Eclaboussante (c'est une insulte), poignante parce qu'authentique et souvent insupportable comme l'évidence, tel est l'un des aspects de la peinture de T.F.V.. C'en est fini de l'esthétisme gratuit. C'en est fini des toiles qui charment le rémugle des salons m'as-tu vu une fois l'an. Toute oeuvre est généreuse. Celle de Tony l'est d'autant plus qu'elle ne nous offre pas une vision complaisante du monde. Ce cortège de visages disloqués, aux traits tordus, ce cortège de regards accablés dont la béance atteint souvent une expression intense, ce cortège blessé, effarant, gueule à la fraternité.
Tes toiles mon vieux, il faudrait les placarder aux quatre coins de la ville. Elles seraient des toiles-déclic. Et les foules bedonnantes de suffisance s'immobiliseraient, interloquées. Peu à peu, elles quitteraient leurs nippes de réfugiés et oseraient enfin se contempler pour gommer à tout jamais du regard humain l'incommunicabilité, la détesse et la souffrance. Et les poètes reviendraient célébrer l'amour...

En attendant ce moment, le peintre-poète veille entre les fenêtres de babord et celles de tribord et, tel un marionnettiste, perché au 8e étage, il manipule ces fils invisibles qui tissent notre existence. Puis il plaque les pantins rassemblés par ses doigts sur un chevalet-miroir reflétant le subconscient collectif de détresse, chevalet-miroir prémonitoire qu'une société repue préfère ignorer en se crevant les yeux sur les éclats de sa richesse.

Je n'ai traité ici que l'un des aspects de l'oeuvre multiforme de T.F.V., oeuvre qui, à l'instar de son auteur ne manque ni d'humour, ni de tendresse, ni ... d'inachevé ?... En effet, Tony, comme de nombreux artistes, est passé par plusieurs étapes. Je me suis attardé sur les toiles que je connais et dont il m'a parlé. Il se trouve, ce n'est pas pour me déplaire, que ce sont les plus violentes, les plus torturées, les plus noires de son oeuvre.

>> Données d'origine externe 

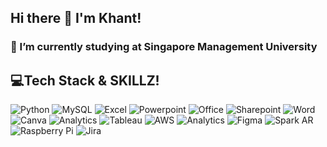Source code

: ## Hi there 👋 I'm Khant!
### 🔭 I’m currently studying at Singapore Management University
## 💻Tech Stack & SKILLZ! <img src = "https://media2.giphy.com/media/QssGEmpkyEOhBCb7e1/giphy.gif?cid=ecf05e47a0n3gi1bfqntqmob8g9aid1oyj2wr3ds3mg700bl&rid=giphy.gif" width = 16px> 
 ![Python](https://img.shields.io/badge/Python-14354C?style=for-the-badge&logo=python&logoColor=white) ![MySQL](https://img.shields.io/badge/MySQL-00000F?style=for-the-badge&logo=mysql&logoColor=white) ![Excel](https://img.shields.io/badge/Microsoft_Excel-217346?style=for-the-badge&logo=microsoft-excel&logoColor=white) ![Powerpoint](https://img.shields.io/badge/Microsoft_PowerPoint-B7472A?style=for-the-badge&logo=microsoft-powerpoint&logoColor=white) ![Office](https://img.shields.io/badge/Microsoft_Office-D83B01?style=for-the-badge&logo=microsoft-office&logoColor=white)     ![Sharepoint](https://img.shields.io/badge/Microsoft_SharePoint-0078D4?style=for-the-badge&logo=microsoft-sharepoint&logoColor=white) ![Word](https://img.shields.io/badge/Microsoft_Word-2B579A?style=for-the-badge&logo=microsoft-word&logoColor=white) ![Canva](https://img.shields.io/badge/Canva-%2300C4CC.svg?style=for-the-badge&logo=Canva&logoColor=white) ![Analytics](https://img.shields.io/badge/Google%20Analytics-E37400?style=for-the-badge&logo=google%20analytics&logoColor=white)     ![Tableau](https://img.shields.io/badge/Tableau-E97627?style=for-the-badge&logo=Tableau&logoColor=white) ![AWS](https://img.shields.io/badge/Amazon_AWS-FF9900?style=for-the-badge&logo=amazonaws&logoColor=white) ![Analytics](https://img.shields.io/badge/Google%20Analytics-E37400?style=for-the-badge&logo=google%20analytics&logoColor=white) ![Figma](https://img.shields.io/badge/Figma-F24E1E?style=for-the-badge&logo=figma&logoColor=white) ![Spark AR](https://img.shields.io/badge/Spark%20AR-FF5C83?style=for-the-badge&logo=SparkAR&logoColor=white) ![Raspberry Pi](https://img.shields.io/badge/Raspberry%20Pi-A22846?style=for-the-badge&logo=Raspberry%20Pi&logoColor=white) ![Jira](https://img.shields.io/badge/Jira-0052CC?style=for-the-badge&logo=Jira&logoColor=white)

<!--
**khantminnaing/khantminnaing** is a ✨ _special_ ✨ repository because its `README.md` (this file) appears on your GitHub profile.

Here are some ideas to get you started:

- 🔭 I’m currently working on ...
- 🌱 I’m currently learning ...
- 👯 I’m looking to collaborate on ...
- 🤔 I’m looking for help with ...
- 💬 Ask me about ...
- 📫 How to reach me: ...
- 😄 Pronouns: ...
- ⚡ Fun fact: ...

-->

Pour conclure, et afin de mettre une fois pour toutes les points sous les i, ajoutons que d'aucuns ont un peu hâtivement rattaché Tony à l'Art Brut, peut-être à cause de l'amitié qui le liait à Dubuffet mais peut-être aussi parce qu'ils ne parvenaient pas à le classer... Je me contenterai de dire qu'il fait partie des peintres visionnaires dont l'oeuvre, tant que perdure la souffrance, traverse les siècles à travers les modes et malgré les ignorants. Il est à classer parmi les peintres urgents : ses toiles sont à vivre.

(1980)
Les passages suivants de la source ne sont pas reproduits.